The Agenda Project: America the Beautiful 
In May 2011, The Agenda Project, New York-based non-profit political organization, released its “America the Beautiful” campaign, also known as “Granny off the Cliff.” The video was created in response to Rep. Paul Ryan’s proposed Medicare cuts, as part of The Path to Prosperity, the Republican Party’s long-term budget proposal.
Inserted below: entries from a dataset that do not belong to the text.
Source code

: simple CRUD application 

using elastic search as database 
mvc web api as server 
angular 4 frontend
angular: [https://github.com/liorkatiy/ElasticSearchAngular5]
The video dramatizes Paul Ryan's proposal to privatize Medicare.  The video – which shows an elderly woman getting thrown off a cliff – asserts that the Ryan plan will hurt elderly Americans.

Overview
The Agenda Project is a progressive public policy advocacy organization whose mission is to make regular Americans the driver of public policy.  The Agenda Project is the publisher of the Daily Agenda – an on-line hub for the progressive movement.  Erica Payne, the founder of the Agenda Project, is a political strategist, communications expert, policy analyst, and author.

Media coverage
The campaign garnered major media coverage, including:
 Over 145,000 views on YouTube
 8.9 million media impressions
 Featured on The O’Reilly Factor on FoxNews
 Played five times on The Sean Hannity Show on FoxNews
 Featured on The Caucus political blog of The New York Times
 Featured on The Ed Show on MSNBC

References

External links 
 agendaproject.org
 dailyagenda.org

Political campaign advertisements
Organizations established in 2011
Non-profit organizations based in New York City
Political organizations based in the United States
2011 establishments in New York (state)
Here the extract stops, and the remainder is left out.